Friday 8 June 2007

"Even just a little knowledge can make a book into a physically impressive object."

Time is of the essence. A worthy exhibition still has a week to run: Apocalypse Then: Medieval Illuminations from the Morgan
to June 17, 2007. In this exhibition, the Book of Revelations, in all of its complexity, is seen through the eyes of some of the greatest medieval illuminators. Drawn entirely from the Morgan's renowned collections, the show celebrates the completion of a facsimile of the Morgan's Las Huelgas Apocalypse

What drew my attention to this, quite late, is Dirk Deppey's link to a post by blogger, 'Eve': Tuesday, June 5: AGE OF APOCALYPSE: The temporal panel and the infinite page: "I had a really hard time, at first, figuring out how to approach these pages. They seemed flat, static. One of the other patrons felt the same way: I heard him telling a friend that he couldn't really get into these pictures at all. We didn't understand how they worked. But somewhere around the third glass case, I got it. These were comics."

What you really need to look at is the famous Morgan Bible (or 'Crusader's Bible', or 'Maciejowski Bible') from the same collection (Pierpont Morgan Library, New York, Ms M. 638).
It tells the story of the bible entirely in pictures, some 280 of them, with some rudimentary 'captions' for the sake of keeping it comprehensible. In fact, scholars believe the captions are mostly late additions: "The Morgan Bible also evoked text in a more complex sense. The visual conventions described above probably do not draw upon phylogenetically late capabilities of the human brain. Properly trained monkeys probably could sense these visual conventions, while most humans would not consciously notice them without a reason for doing so. However, about the mid-fourteenth century, the owner of the Morgan Bible sensed the need to add text. Latin text was added above and below the pages’ painted areas." That's from a long academic essay on the book by Douglas Gailbi. If you want to know what the monkeys have got to do with it you'll have to go there. My title above is his opening line.
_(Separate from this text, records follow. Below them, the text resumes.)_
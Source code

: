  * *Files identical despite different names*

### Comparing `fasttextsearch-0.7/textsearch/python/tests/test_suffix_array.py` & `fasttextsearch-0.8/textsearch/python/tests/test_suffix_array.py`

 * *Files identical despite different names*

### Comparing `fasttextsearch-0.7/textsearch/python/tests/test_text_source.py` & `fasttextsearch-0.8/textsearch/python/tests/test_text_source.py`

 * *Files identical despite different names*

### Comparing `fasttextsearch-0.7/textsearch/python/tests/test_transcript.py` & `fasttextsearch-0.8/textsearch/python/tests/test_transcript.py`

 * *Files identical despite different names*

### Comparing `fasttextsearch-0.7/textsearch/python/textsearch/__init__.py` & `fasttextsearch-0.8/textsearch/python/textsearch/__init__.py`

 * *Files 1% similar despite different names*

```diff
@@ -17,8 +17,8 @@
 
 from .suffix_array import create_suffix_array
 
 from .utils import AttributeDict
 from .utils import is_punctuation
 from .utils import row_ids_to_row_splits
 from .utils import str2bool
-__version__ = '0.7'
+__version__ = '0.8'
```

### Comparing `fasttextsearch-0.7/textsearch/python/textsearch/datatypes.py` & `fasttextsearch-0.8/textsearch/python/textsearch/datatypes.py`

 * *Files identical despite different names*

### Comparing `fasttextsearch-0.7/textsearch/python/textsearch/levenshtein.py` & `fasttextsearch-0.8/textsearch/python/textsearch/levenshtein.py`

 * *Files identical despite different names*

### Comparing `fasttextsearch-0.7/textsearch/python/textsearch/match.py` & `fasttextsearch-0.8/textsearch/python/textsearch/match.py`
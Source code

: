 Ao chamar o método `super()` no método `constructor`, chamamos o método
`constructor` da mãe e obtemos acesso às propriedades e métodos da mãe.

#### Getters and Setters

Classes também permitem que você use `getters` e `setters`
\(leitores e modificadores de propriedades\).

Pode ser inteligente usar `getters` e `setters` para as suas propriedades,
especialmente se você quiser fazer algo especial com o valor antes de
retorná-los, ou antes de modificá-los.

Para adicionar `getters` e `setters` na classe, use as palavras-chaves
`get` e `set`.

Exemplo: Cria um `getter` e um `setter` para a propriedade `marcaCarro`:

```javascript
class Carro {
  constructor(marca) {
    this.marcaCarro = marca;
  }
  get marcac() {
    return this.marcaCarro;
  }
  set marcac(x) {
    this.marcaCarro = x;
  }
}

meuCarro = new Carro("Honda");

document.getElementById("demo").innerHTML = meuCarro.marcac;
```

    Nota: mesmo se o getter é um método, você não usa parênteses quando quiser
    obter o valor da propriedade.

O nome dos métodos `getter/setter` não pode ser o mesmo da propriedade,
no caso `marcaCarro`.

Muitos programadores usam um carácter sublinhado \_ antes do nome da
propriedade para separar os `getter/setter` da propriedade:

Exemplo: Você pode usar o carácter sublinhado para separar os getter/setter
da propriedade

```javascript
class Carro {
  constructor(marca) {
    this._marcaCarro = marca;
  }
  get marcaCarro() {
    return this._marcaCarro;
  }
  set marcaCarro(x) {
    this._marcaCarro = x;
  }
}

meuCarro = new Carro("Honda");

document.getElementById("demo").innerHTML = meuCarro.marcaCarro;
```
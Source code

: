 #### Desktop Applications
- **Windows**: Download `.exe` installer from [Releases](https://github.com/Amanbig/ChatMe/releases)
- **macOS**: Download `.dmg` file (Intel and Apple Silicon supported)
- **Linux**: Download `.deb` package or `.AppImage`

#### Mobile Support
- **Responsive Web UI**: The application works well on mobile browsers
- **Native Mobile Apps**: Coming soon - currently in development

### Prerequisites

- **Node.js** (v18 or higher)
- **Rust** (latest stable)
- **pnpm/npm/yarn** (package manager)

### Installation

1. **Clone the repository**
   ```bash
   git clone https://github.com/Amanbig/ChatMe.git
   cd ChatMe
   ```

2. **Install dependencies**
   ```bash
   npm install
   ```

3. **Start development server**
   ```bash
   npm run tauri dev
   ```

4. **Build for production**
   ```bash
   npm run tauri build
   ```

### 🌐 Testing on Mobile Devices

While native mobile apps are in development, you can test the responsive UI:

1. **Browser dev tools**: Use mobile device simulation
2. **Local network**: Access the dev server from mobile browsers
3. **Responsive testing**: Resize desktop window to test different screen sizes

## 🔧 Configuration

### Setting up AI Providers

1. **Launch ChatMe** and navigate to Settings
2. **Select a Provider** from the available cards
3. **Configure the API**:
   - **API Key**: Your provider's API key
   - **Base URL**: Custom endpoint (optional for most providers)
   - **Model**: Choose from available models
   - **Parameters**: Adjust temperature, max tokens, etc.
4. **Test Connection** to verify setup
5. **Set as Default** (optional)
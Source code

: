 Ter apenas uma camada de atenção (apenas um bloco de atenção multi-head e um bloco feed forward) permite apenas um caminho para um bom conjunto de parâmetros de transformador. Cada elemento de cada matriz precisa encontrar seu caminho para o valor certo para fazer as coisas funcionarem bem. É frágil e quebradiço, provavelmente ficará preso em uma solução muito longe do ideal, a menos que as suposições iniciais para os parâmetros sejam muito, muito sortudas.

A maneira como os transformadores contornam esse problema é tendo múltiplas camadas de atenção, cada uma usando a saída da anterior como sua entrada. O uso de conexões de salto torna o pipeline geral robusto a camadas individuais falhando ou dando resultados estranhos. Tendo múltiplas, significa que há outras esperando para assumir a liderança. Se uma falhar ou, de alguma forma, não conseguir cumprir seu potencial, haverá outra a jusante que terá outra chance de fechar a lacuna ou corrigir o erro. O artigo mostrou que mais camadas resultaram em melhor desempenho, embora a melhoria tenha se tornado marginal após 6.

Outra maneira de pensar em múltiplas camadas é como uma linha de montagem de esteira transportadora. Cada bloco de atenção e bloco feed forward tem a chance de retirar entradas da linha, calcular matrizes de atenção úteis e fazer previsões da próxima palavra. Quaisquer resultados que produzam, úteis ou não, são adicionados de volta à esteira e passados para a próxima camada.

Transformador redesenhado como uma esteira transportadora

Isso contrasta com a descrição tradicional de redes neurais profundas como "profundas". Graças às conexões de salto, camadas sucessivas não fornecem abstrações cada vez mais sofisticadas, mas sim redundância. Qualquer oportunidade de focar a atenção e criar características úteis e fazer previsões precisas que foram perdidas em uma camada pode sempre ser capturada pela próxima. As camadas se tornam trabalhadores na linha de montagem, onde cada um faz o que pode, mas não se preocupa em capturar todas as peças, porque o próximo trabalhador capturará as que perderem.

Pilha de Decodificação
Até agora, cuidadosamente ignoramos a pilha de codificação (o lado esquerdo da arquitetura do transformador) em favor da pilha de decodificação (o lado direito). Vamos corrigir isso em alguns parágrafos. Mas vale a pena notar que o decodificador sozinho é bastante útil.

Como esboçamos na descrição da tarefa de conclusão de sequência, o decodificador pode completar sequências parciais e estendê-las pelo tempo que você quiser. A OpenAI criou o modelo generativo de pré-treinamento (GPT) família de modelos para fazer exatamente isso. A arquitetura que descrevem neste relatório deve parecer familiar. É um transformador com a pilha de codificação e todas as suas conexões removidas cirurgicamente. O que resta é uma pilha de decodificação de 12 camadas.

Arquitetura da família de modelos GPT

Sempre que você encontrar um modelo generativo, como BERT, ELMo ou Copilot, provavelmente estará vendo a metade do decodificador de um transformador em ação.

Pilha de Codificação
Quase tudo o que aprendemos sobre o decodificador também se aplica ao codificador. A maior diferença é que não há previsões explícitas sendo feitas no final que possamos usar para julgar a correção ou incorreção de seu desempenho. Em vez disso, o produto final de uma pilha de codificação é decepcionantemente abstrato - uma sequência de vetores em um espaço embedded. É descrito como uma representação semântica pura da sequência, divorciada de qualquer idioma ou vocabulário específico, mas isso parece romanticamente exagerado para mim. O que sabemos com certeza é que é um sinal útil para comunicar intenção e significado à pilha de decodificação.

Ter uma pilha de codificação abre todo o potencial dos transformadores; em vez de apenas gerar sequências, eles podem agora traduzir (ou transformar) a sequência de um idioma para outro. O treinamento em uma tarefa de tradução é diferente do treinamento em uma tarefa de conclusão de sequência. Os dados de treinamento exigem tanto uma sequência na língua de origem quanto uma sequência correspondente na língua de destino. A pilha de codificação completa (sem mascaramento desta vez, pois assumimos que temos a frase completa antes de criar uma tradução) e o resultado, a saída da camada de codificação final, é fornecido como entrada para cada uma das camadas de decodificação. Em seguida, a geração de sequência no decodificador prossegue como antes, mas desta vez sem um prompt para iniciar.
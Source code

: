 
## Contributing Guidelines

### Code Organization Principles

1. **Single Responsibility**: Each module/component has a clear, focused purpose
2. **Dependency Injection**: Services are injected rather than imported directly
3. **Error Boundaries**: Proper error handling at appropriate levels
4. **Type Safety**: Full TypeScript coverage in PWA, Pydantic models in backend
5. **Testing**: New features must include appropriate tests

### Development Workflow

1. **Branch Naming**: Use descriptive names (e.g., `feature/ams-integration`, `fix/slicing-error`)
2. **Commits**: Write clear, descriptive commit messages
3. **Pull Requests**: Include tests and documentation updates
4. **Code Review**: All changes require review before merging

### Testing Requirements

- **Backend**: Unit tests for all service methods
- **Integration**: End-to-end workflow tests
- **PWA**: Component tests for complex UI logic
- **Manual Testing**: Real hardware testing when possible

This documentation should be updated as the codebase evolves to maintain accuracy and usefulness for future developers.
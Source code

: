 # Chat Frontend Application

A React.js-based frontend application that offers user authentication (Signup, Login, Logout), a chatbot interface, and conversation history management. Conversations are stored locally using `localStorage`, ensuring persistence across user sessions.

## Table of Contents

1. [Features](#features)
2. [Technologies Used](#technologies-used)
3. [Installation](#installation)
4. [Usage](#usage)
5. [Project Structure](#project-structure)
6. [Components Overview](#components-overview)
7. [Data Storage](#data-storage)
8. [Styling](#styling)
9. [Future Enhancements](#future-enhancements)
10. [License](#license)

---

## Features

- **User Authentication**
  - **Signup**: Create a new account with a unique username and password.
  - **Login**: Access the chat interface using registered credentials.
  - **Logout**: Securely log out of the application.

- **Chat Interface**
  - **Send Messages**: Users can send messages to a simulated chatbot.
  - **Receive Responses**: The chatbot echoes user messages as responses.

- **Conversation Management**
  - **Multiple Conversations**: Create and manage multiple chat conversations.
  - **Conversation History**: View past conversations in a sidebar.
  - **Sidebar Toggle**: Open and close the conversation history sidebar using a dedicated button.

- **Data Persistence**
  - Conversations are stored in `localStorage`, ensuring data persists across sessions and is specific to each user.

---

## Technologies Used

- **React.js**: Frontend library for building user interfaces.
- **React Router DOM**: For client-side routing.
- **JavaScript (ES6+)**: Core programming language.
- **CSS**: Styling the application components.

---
Unlike so many medieval texts, we can look at it without being wealthy. It's all here at medievaltymes.com though the way it's all broken up doesn't excite me. This site gives a more expedient sampling. The battle scenes are magnificent, as in the gory sample above. Taschen's Codices Illustres by Walther /Wolf shows it as a colossal and glorious 'double page spread' to continue in the shrunken spirit of seeing the universe in comic book terms. (There's another battle scene at the Wikipedia article).

The authors note that "scholars believe that the miniaturists (of the Morgan Bible) might have been among the masters who worked on the wall paintings and stained glass of Saint Chapelle in Paris, the palace chapel which was consecrated in 1248." This last named has also been claimed as and by 'comics' in this age of lowbrow cultural colonialism. Try to put that out of your mind when you visit the chapel, as you one day must if you haven't already. It is small as far as gothic architecture goes, but it is the most spiritually exciting place I have have ever stood in, with the sun melting down through all that blue and purple glass. That's it on the cover of Konemann's The Art of Gothic, and here's a beautiful flickr set of pictures.
But apart from that, apparently all tose tiny images in the windows form a complex narrative system. I googled around for a close up. There's one here, five pictures down.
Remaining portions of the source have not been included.